Reputation: 2033
I have a dataset which has feature 'abdomcirc' that has multiple values per ChildID, like so:
ChildID abdomcirc
0 1 273
1 1 267
2 1 294
3 2 136
4 2 248
I want to calculate the range of values for a given a list of abdomcirc values per child id.
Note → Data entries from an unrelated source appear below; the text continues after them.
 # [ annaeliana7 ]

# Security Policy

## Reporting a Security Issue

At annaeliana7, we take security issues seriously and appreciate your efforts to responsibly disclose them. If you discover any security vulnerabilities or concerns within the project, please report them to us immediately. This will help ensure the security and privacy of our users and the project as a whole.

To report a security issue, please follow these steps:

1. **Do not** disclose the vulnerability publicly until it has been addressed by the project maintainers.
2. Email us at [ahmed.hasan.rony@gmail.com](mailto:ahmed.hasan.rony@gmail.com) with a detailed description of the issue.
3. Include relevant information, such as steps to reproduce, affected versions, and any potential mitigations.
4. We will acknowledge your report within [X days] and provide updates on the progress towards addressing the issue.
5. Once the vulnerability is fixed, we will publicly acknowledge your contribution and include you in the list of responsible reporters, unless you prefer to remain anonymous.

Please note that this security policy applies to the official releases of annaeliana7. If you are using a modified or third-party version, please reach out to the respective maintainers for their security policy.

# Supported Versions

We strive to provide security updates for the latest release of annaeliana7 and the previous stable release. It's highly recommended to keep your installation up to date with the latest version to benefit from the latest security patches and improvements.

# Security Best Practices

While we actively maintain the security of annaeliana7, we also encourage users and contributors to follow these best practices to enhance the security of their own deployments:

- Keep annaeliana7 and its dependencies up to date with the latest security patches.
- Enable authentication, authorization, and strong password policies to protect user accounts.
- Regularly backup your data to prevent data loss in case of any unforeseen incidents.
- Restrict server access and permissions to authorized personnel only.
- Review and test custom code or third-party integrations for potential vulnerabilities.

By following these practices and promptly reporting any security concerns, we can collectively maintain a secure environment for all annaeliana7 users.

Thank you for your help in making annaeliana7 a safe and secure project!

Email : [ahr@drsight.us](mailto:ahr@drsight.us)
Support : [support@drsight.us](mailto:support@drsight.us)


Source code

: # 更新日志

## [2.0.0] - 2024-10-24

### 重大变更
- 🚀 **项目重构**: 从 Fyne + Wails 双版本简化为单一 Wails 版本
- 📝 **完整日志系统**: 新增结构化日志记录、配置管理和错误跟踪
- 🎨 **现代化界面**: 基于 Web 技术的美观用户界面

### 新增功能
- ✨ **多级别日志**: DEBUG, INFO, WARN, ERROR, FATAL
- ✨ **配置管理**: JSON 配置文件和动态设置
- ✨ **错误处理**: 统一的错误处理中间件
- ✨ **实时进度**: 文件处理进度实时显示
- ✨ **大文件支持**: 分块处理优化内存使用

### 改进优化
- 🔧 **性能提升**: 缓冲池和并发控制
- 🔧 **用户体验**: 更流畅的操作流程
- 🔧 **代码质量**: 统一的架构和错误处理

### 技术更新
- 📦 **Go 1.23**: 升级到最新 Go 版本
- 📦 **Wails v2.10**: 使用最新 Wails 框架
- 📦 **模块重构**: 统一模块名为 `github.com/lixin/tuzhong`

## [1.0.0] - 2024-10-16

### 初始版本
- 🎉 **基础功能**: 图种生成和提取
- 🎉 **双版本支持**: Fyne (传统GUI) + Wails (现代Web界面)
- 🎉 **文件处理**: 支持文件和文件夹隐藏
So I want to get these results:
ChildID range
0 1 27
1 2 112
So I first tried this:
df["range"] = df.groupby('ChildID')["mussabdomcirc"].transform('range')
But I got this error ValueError: 'range' is not a valid function name for transform(name)
So, as suggested in the answer to this question, I tried the following line:
df["range"] = df.groupby('ChildID').apply(lambda x: x.High.max() - x.Low.min())
But I got this error: AttributeError: 'DataFrame' object has no attribute 'High'
Not sure why I am getting this error. Any suggestion on how to successfully calculate the range of a group of values in a dataframe?
Upvotes: 0
Views: 732
Reputation: 1317
High
is not in df
, please change High
with your column
df.groupby("ChildID").apply(lambda x: x['abdomcirc'].max() - x['abdomcirc'].min())
Upvotes: 1
Reputation: 323226
There is one function from numpy.ptp
s=df.groupby('ChildID')['abdomcirc'].apply(np.ptp).to_frame('range').reset_index()
Out[75]:
ChildID range
0 1 27
1 2 112
Fix your code
df.groupby('ChildID').apply(lambda x: x.abdomcirc.max() - x.abdomcirc.min())
Upvotes: 2